Material for this task:
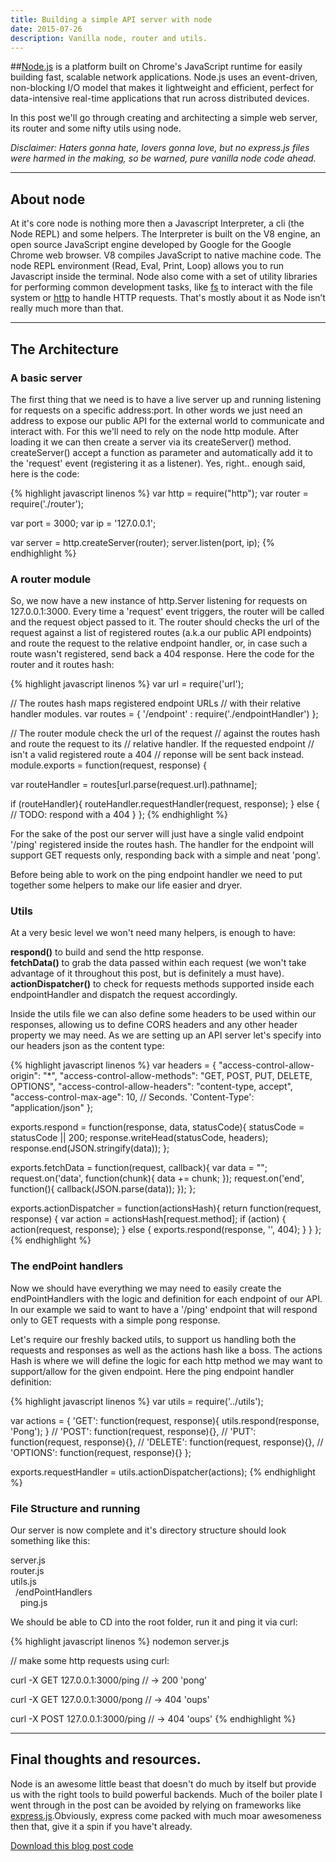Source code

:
 ```yaml
---
title: Building a simple API server with node
date: 2015-07-26
description: Vanilla node, router and utils.
---
```


##[Node.js](http://nodejs.org/) is a platform built on Chrome's JavaScript runtime for easily building fast, scalable network applications. Node.js uses an event-driven, non-blocking I/O model that makes it lightweight and efficient, perfect for data-intensive real-time applications that run across distributed devices.

In this post we'll go through creating and architecting a simple web server, its router and some nifty utils using node.

*Disclaimer: Haters gonna hate, lovers gonna love, but no express.js files were harmed in the making, so be warned, pure vanilla node code ahead.*

***

## About node

At it's core node is nothing more then a Javascript Interpreter, a cli (the Node REPL) and some helpers.
The Interpreter is built on the V8 engine, an open source JavaScript engine developed by Google for the Google Chrome web browser. V8 compiles JavaScript to native machine code. The node REPL environment (Read, Eval, Print, Loop) allows you to run Javascript inside the terminal. Node also come with a set of utility libraries for performing common development tasks, like [fs](https://nodejs.org/api/fs.html) to interact with the file system or [http](https://nodejs.org/api/http.html) to handle HTTP requests.
That's mostly about it as Node isn’t really much more than that.

* * *

## The Architecture

### A basic server
The first thing that we need is to have a live server up and running listening for requests on a specific address:port. In other words we just need an address to expose our public API for the external world to communicate and interact with. For this we'll need to rely on the node http module. After loading it we can then create a server via its createServer() method. createServer() accept a function as parameter and automatically add it to the 'request' event (registering it as a listener). Yes, right.. enough said, here is the code:

{% highlight javascript linenos %}
var http = require("http");
var router = require('./router');

var port = 3000;
var ip = '127.0.0.1';

var server = http.createServer(router);
server.listen(port, ip);
{% endhighlight %}

### A router module

So, we now have a new instance of http.Server listening for requests on 127.0.0.1:3000. Every time a 'request' event triggers, the router will be called and the request object passed to it. The router should checks the url of the request against a list of registered routes (a.k.a our public API endpoints) and route the request to the relative endpoint handler, or, in case such a route wasn't registered, send back a 404 response. Here the code for the router and it routes hash:

{% highlight javascript linenos %}
var url = require('url');

// The routes hash maps registered endpoint URLs
// with their relative handler modules.
var routes = {
  '/endpoint' : require('./endpointHandler')
};

// The router module check the url of the request
// against the routes hash and route the request to its
// relative handler. If the requested endpoint
// isn't a valid registered route a 404
// reponse will be sent back instead.
module.exports = function(request, response) {

  var routeHandler = routes[url.parse(request.url).pathname];

  if (routeHandler){
    routeHandler.requestHandler(request, response);
  } else {
    // TODO: respond with a 404
  }
};
{% endhighlight %}

For the sake of the post our server will just have a single valid endpoint '/ping' registered inside the routes hash. The handler for the endpoint will support GET requests only, responding back with a simple and neat 'pong'.

Before being able to work on the ping endpoint handler we need to put together some helpers to make our life easier and dryer.

### Utils

At a very besic level we won't need many helpers, is enough to have:

**respond()** to build and send the http response.<br>
**fetchData()** to grab the data passed within each request (we won't take advantage of it throughout this post, but is definitely a must have).<br>
**actionDispatcher()** to check for requests methods supported inside each endpointHandler and dispatch the request accordingly.

Inside the utils file we can also define some headers to be used within our responses, allowing us to define CORS headers and any other header property we may need. As we are setting up an API server let's specify into our headers json as the content type:

{% highlight javascript linenos %}
var headers = {
  "access-control-allow-origin": "*",
  "access-control-allow-methods": "GET, POST, PUT, DELETE, OPTIONS",
  "access-control-allow-headers": "content-type, accept",
  "access-control-max-age": 10, // Seconds.
  'Content-Type': "application/json"
};

exports.respond = function(response, data, statusCode){
  statusCode = statusCode || 200;
  response.writeHead(statusCode, headers);
  response.end(JSON.stringify(data));
};

exports.fetchData = function(request, callback){
  var data = "";
  request.on('data', function(chunk){
    data += chunk;
  });
  request.on('end', function(){
    callback(JSON.parse(data));
  });
};

exports.actionDispatcher = function(actionsHash){
  return function(request, response) {
    var action = actionsHash[request.method];
    if (action) {
      action(request, response);
    } else {
      exports.respond(response, '', 404);
    }
  }
};
{% endhighlight %}

### The endPoint handlers

Now we should have everything we may need to easily create the endPointHandlers with the logic and definition for each endpoint of our API. In our example we said to want to have a '/ping' endpoint that will respond only to GET requests with a simple pong response.

Let's require our freshly backed utils, to support us handling both the requests and responses as well as the actions hash like a boss. The actions Hash is where we will define the logic for each http method we may want to support/allow for the given endpoint. Here the ping endpoint handler definition:

{% highlight javascript linenos %}
var utils = require('../utils');

var actions = {
   'GET': function(request, response){
     utils.respond(response, 'Pong');
   }
   // 'POST': function(request, response){},
   // 'PUT': function(request, response){},
   // 'DELETE': function(request, response){},
  // 'OPTIONS': function(request, response){}
};

exports.requestHandler = utils.actionDispatcher(actions);
{% endhighlight %}

### File Structure and running

Our server is now complete and it's directory structure should look something like this:

server.js<br>
router.js<br>
utils.js<br>
&nbsp;&nbsp;/endPointHandlers<br>
&nbsp;&nbsp;&nbsp;&nbsp;ping.js<br>

We should be able to CD into the root folder, run it and ping it via curl:

{% highlight javascript linenos %}
nodemon server.js

// make some http requests using curl:

curl -X GET 127.0.0.1:3000/ping
// -> 200 'pong'

curl -X GET 127.0.0.1:3000/pong
// -> 404 'oups'

curl -X POST 127.0.0.1:3000/ping
// -> 404 'oups'
{% endhighlight %}

* * *

## Final thoughts and resources.

Node is an awesome little beast that doesn't do much by itself but provide us with the right tools to build powerful backends. Much of the boiler plate I went through in the post can be avoided by relying on frameworks like [express.js](http://expressjs.com).Obviously, express come packed with much moar awesomeness then that, give it a spin if you have't already.

[Download this blog post code](https://gist.github.com/nickbalestra/5c904e9cbe218ec6649c)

Work instruction: Wherever a line contains the string "each", copy that line from the data.

Answer space:
**fetchData()** to grab the data passed within each request (we won't take advantage of it throughout this post, but is definitely a must have).<br>
**actionDispatcher()** to check for requests methods supported inside each endpointHandler and dispatch the request accordingly.
Now we should have everything we may need to easily create the endPointHandlers with the logic and definition for each endpoint of our API. In our example we said to want to have a '/ping' endpoint that will respond only to GET requests with a simple pong response.
Let's require our freshly backed utils, to support us handling both the requests and responses as well as the actions hash like a boss. The actions Hash is where we will define the logic for each http method we may want to support/allow for the given endpoint. Here the ping endpoint handler definition:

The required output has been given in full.